Des partisans de Jean Ping participent à une cérémonie à Libreville, le 10 septembre.
Où est Gildas ? Assis à l’ombre d’un manguier aux côtés de Pierre, son cadet, Serge cherche des réponses à l’absence de leur jeune frère de 33 ans, « un garçon calme qui s’occupait de son petit métier
d’ébéniste ». Libreville, la capitale du Gabon, bruisse d’inquiétantes rumeurs sur l’existence d’un charnier, d’escadrons de la mort, mais ce chef d’entreprise refuse d’envisager le pire. Gildas est porté disparu depuis un mois. Depuis l’élection présidentielle du 27 août qui a vu finalement la victoire très contestée du président sortant, Ali Bongo Ondimba, face à son rival Jean Ping, qui revendique aussi la victoire. Depuis surtout la nuit d’émeute du 31 août qui a suivi la proclamation des résultats.

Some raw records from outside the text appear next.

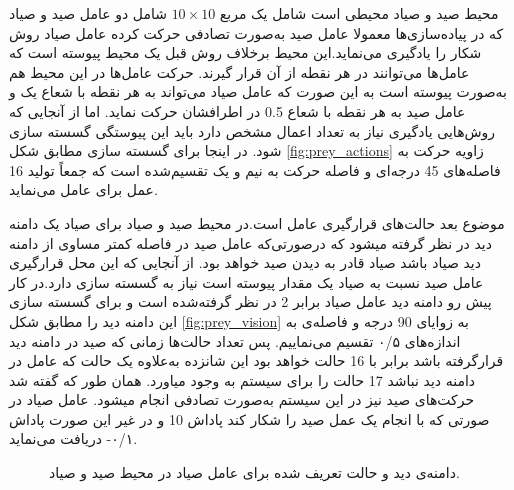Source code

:محیط صید و صیاد محیطی است شامل یک مربع $10\times 10$ شامل دو عامل صید و صیاد که در پیاده‌سازی‌ها معمولا عامل صید به‌صورت تصادفی حرکت کرده عامل صیاد روش شکار را یادگیری می‌نماید.این محیط برخلاف روش قبل یک محیط پیوسته است که عامل‌ها می‌توانند در هر نقطه از آن قرار گیرند. حرکت عامل‌ها در این محیط هم به‌صورت پیوسته است به این صورت که عامل صیاد می‌تواند به هر نقطه با شعاع یک و عامل صید به هر نقطه با شعاع 0.5 در اطرافشان حرکت نماید. اما از آنجایی که روش‌هایی یادگیری نیاز به تعداد اعمال مشخص دارد باید این پیوستگی گسسته سازی شود. در اینجا برای گسسته سازی مطابق شکل \ref{fig:prey_actions} زاویه حرکت به فاصله‌های 45 درجه‌ای و فاصله حرکت به نیم و یک تقسیم‌شده است که جمعاً تولید 16 عمل برای عامل می‌نماید.

موضوع بعد حالت‌های قرارگیری عامل است.در محیط صید و صیاد برای صیاد یک دامنه دید در نظر گرفته میشود که درصورتی‌که عامل صید در فاصله کمتر مساوی از دامنه دید صیاد باشد صیاد قادر به دیدن صید خواهد بود. از آنجایی که این محل  قرارگیری عامل صید نسبت به صیاد یک مقدار پیوسته است نیاز به گسسته سازی دارد.در کار پیش رو دامنه دید عامل صیاد برابر 2 در نظر گرفته‌شده است و برای گسسته سازی این دامنه دید را مطابق شکل \ref{fig:prey_vision} به زوایای 90 درجه و فاصله‌ی به ‌اندازه‌های ۰/۵ تقسیم می‌نماییم. پس تعداد حالت‌ها زمانی که صید در دامنه دید قرارگرفته باشد برابر با 16 حالت خواهد بود این شانزده به‌علاوه یک حالت که عامل در دامنه دید نباشد 17 حالت را برای سیستم به وجود میاورد. همان طور که گفته شد حرکت‌های صید نیز در این سیستم به‌صورت تصادفی انجام میشود. عامل صیاد در صورتی که با انجام یک عمل صید را شکار کند پاداش 10 و در غیر این صورت پاداش  ۰/۱- دریافت می‌نماید.

\begin{figure}
\centering
{}
\caption{دامنه‌ی دید و حالت تعریف شده برای عامل صیاد در محیط صید و صیاد.}
\label{fig:prey_actions_vision}
\end{figure}
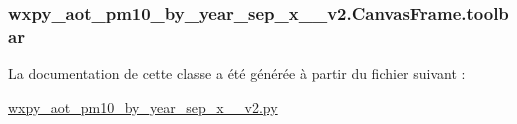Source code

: \hypertarget{classwxpy__aot__pm10__by__year__sep__x__2009__v2_1_1_canvas_frame_add8b71a2663ce00a7e77b490bbed6a61}{
\subsubsection[{toolbar}]{\setlength{\rightskip}{0pt plus 5cm}wxpy\-\_\-aot\-\_\-pm10\-\_\-by\-\_\-year\-\_\-sep\-\_\-x\-\_\-\_\-v2.\-Canvas\-Frame.\-toolbar}}\label{classwxpy__aot__pm10__by__year__sep__x__2009__v2_1_1_canvas_frame_add8b71a2663ce00a7e77b490bbed6a61}


La documentation de cette classe a été générée à partir du fichier suivant \-:\begin{DoxyCompactItemize}
\item 
\hyperlink{wxpy__aot__pm10__by__year__sep__x__2009__v2_8py}{wxpy\-\_\-aot\-\_\-pm10\-\_\-by\-\_\-year\-\_\-sep\-\_\-x\-\_\-\_\-v2.\-py}\end{DoxyCompactItemize}
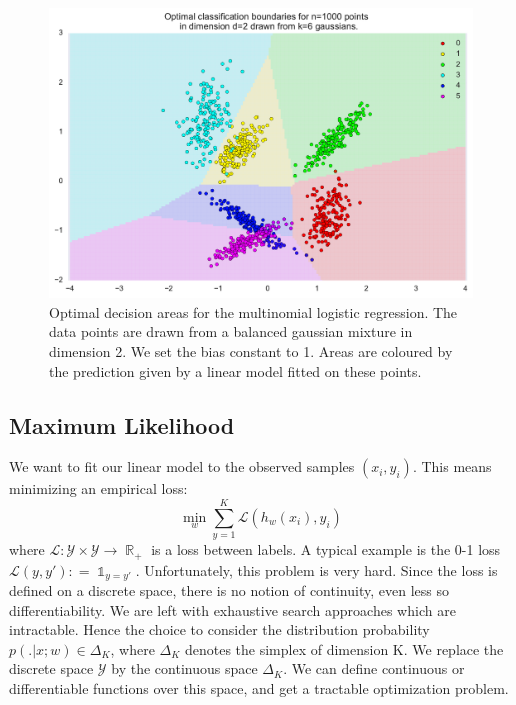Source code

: \documentclass{article}
\DeclareMathOperator{\R}{\mathbb{R}}
\DeclareMathOperator{\1}{\mathbb{1}}
\begin{document}
\begin{figure}[ht]
	\label{linear classification}
	\includegraphics[width=\textwidth]{images/linear_classification.pdf}
	\caption{
	Optimal decision areas for the multinomial logistic regression.
	The data points are drawn from a balanced gaussian mixture in dimension 2.
	We set the bias constant to 1.
	Areas are coloured by the prediction given by a linear model fitted on these points. 
	}
\end{figure}



 \subsection{Maximum Likelihood}

We want to fit our linear model to the observed samples $(x_i, y_i)$.
This means minimizing an empirical loss:
\begin{equation}
	\min_w \sum_{y=1}^K \mathcal L (h_w(x_i),y_i)
\end{equation}
where $\mathcal L: \mathcal Y \times \mathcal Y \rightarrow \R_+$ is a loss between labels.
A typical example is the 0-1 loss $\mathcal L(y, y') : = \1_{y=y'}$.
Unfortunately, this problem is very hard.
Since the loss is defined on a discrete space, there is no notion of continuity, even less so differentiability.
We are left with exhaustive search approaches which are intractable.
Hence the choice to consider the distribution probability $p( . | x ; w) \in \Delta_K$, where $\Delta_K$ denotes the simplex of dimension K.
We replace the discrete space $\mathcal Y$ by the continuous space $\Delta_K$.
We can define continuous or differentiable functions over this space, and get a tractable optimization problem.
 
\end{document}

« Le 31 août, nous étions là à parler de tout et de rien, raconte calmement Serge en désignant la demeure familiale. Quand les résultats sont tombés, il a décidé d’aller au quartier général de Jean Ping », le candidat déçu de l’opposition. Ce « partisan de l’alternance » était alors accompagné de son cousin, mais celui-ci l’a abandonné en cours de route pour aller recharger son téléphone portable. « Je me dis qu’il était parti sur le boulevard Triomphal pour la manifestation devant l’Assemblée nationale et la RTG [télévision nationale]. Il était environ 18, 19 heures », poursuit Serge.